● DESCRIPTION OF THE TASK: Take the line containing "2. **NOW:** Service" and every line after it to the end of the data, and write them out exactly as they appear.

━━ MATERIAL PROVIDED ━━

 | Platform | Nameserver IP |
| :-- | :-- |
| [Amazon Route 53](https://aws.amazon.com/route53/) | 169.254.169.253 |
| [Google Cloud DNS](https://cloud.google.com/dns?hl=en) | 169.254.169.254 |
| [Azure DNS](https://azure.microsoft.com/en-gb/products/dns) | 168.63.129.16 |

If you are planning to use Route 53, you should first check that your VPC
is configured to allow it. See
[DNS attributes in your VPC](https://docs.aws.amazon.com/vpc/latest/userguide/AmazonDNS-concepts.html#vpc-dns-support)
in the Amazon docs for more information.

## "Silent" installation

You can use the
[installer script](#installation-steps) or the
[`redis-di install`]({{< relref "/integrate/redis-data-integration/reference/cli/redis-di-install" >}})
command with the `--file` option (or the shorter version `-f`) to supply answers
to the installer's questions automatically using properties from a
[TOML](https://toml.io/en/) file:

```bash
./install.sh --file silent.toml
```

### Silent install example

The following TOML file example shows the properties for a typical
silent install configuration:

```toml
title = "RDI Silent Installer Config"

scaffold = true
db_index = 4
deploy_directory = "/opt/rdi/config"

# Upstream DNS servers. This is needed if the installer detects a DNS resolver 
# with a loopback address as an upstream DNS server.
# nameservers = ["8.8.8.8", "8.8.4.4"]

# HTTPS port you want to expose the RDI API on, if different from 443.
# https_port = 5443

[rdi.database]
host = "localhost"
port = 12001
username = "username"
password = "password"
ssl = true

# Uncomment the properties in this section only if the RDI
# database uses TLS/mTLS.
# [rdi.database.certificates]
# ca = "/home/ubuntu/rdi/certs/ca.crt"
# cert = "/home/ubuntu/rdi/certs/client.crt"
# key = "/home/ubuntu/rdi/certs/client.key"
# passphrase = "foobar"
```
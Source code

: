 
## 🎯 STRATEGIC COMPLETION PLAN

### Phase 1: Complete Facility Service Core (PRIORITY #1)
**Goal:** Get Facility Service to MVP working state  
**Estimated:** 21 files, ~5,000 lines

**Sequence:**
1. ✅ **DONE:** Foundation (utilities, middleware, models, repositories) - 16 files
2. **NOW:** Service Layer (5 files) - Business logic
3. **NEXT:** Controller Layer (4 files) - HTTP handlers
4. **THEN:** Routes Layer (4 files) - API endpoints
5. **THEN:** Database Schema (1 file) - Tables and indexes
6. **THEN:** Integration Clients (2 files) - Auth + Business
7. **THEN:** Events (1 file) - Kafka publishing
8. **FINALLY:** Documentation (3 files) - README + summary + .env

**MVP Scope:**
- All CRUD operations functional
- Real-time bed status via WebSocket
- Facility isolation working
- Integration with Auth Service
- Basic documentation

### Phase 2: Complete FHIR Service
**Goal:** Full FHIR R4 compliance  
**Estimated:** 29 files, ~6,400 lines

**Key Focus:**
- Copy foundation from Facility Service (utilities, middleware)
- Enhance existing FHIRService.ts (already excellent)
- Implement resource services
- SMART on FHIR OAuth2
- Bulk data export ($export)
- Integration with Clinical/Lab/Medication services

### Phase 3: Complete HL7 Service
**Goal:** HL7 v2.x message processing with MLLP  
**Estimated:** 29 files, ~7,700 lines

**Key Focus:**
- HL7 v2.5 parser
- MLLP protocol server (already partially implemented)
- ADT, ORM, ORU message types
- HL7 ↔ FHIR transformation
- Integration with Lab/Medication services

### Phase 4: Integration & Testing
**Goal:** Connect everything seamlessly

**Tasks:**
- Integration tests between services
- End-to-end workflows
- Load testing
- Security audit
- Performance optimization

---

━━━

● FINISHED EXERCISE:
2. **NOW:** Service Layer (5 files) - Business logic
3. **NEXT:** Controller Layer (4 files) - HTTP handlers
4. **THEN:** Routes Layer (4 files) - API endpoints
5. **THEN:** Database Schema (1 file) - Tables and indexes
6. **THEN:** Integration Clients (2 files) - Auth + Business
7. **THEN:** Events (1 file) - Kafka publishing
8. **FINALLY:** Documentation (3 files) - README + summary + .env

**MVP Scope:**
- All CRUD operations functional
- Real-time bed status via WebSocket
- Facility isolation working
- Integration with Auth Service
- Basic documentation

### Phase 2: Complete FHIR Service
**Goal:** Full FHIR R4 compliance  
**Estimated:** 29 files, ~6,400 lines

**Key Focus:**
- Copy foundation from Facility Service (utilities, middleware)
- Enhance existing FHIRService.ts (already excellent)
- Implement resource services
- SMART on FHIR OAuth2
- Bulk data export ($export)
- Integration with Clinical/Lab/Medication services

### Phase 3: Complete HL7 Service
**Goal:** HL7 v2.x message processing with MLLP  
**Estimated:** 29 files, ~7,700 lines

**Key Focus:**
- HL7 v2.5 parser
- MLLP protocol server (already partially implemented)
- ADT, ORM, ORU message types
- HL7 ↔ FHIR transformation
- Integration with Lab/Medication services

### Phase 4: Integration & Testing
**Goal:** Connect everything seamlessly

**Tasks:**
- Integration tests between services
- End-to-end workflows
- Load testing
- Security audit
- Performance optimization

---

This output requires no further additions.